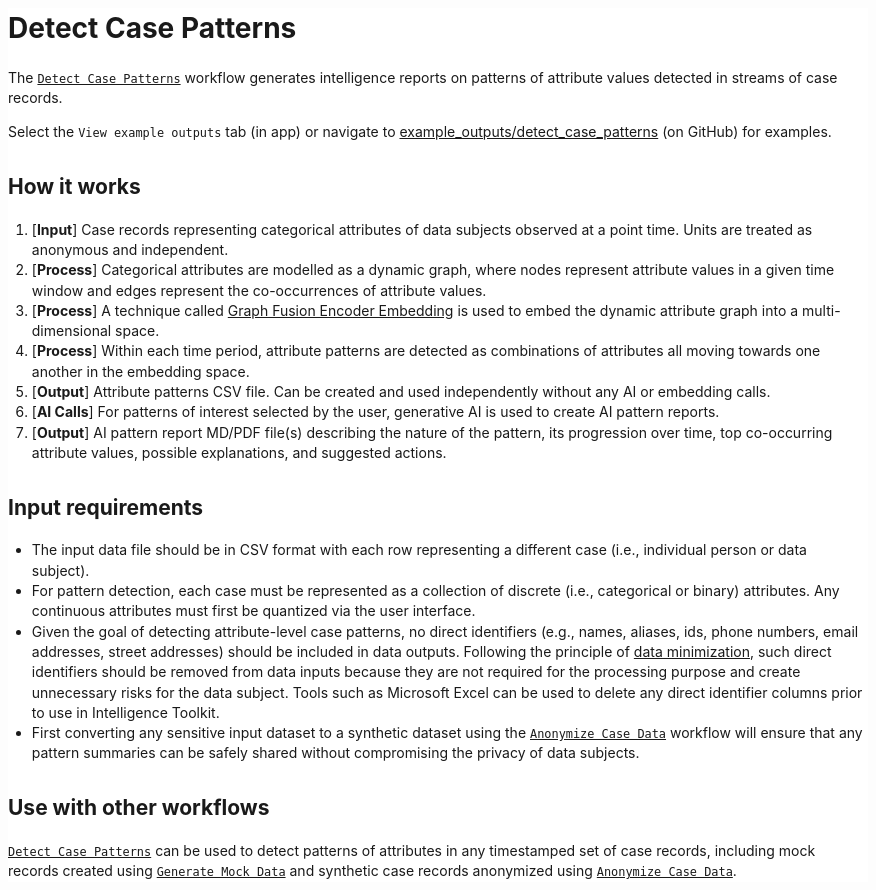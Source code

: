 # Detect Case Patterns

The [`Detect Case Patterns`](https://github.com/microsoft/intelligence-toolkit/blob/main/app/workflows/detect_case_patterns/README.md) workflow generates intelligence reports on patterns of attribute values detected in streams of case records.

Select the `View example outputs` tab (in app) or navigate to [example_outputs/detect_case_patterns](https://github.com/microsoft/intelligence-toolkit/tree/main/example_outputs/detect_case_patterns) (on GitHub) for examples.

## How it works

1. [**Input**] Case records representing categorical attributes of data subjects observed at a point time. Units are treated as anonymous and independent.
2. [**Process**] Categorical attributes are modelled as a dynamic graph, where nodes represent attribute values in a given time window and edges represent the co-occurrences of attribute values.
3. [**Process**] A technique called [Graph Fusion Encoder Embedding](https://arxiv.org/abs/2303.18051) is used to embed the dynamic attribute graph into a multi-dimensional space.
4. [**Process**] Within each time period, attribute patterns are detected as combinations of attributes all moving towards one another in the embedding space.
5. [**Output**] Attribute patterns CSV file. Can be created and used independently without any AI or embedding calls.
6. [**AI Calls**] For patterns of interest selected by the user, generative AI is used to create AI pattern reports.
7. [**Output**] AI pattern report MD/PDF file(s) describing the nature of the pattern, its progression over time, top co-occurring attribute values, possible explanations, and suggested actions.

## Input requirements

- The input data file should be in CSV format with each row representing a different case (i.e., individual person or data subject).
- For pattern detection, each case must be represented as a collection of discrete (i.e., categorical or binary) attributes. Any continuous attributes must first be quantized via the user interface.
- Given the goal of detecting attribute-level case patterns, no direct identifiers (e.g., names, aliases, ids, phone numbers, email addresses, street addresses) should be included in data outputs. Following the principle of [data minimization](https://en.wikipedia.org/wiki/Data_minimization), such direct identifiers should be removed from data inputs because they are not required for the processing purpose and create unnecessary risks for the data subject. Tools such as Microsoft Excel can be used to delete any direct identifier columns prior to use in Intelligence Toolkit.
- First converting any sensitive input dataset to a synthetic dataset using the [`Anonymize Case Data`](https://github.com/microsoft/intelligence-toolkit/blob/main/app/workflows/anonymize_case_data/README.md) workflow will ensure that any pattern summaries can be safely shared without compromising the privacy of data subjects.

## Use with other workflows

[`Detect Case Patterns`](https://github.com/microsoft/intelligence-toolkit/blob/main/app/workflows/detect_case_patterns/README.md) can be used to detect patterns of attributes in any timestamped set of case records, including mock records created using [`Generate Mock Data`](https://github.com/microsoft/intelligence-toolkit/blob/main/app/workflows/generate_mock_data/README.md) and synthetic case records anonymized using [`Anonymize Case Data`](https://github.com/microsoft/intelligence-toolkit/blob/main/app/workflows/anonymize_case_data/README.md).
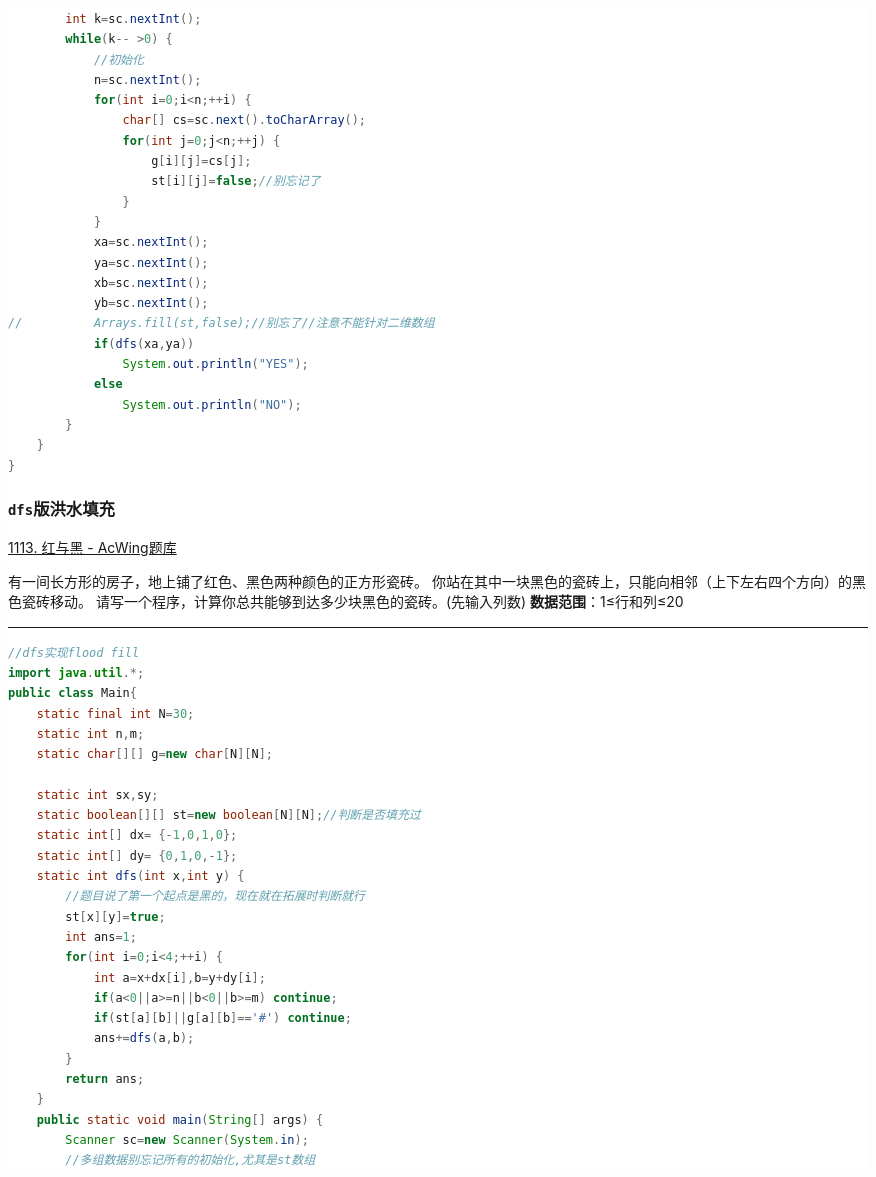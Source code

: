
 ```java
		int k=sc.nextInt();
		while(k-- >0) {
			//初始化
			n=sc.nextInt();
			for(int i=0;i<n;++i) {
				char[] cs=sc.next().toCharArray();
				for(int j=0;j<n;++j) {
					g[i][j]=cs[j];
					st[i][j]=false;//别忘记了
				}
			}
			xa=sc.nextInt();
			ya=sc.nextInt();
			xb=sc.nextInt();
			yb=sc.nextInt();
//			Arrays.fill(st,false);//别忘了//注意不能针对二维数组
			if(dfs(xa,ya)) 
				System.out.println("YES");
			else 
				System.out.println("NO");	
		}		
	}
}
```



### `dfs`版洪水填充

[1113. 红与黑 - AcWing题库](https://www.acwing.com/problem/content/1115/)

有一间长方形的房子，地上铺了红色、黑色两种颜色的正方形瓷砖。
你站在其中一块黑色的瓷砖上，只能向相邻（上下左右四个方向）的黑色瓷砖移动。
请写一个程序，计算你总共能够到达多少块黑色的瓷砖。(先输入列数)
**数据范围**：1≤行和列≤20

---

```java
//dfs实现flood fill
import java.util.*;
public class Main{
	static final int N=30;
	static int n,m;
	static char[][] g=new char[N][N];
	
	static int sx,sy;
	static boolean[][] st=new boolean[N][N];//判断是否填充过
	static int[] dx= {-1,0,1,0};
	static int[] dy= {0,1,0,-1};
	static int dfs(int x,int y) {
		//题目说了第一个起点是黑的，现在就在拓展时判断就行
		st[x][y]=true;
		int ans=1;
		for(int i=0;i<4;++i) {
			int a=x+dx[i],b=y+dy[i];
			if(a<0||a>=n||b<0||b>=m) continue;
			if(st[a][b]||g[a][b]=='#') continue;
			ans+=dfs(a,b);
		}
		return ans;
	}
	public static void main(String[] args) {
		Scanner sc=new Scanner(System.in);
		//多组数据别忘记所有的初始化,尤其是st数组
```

══════════════════════════════

- EXERCISE: Go through the entries and filter for lines holding the word "System"; copy each match.

- EXERCISE RESULT:
				System.out.println("YES");
				System.out.println("NO");	
		Scanner sc=new Scanner(System.in);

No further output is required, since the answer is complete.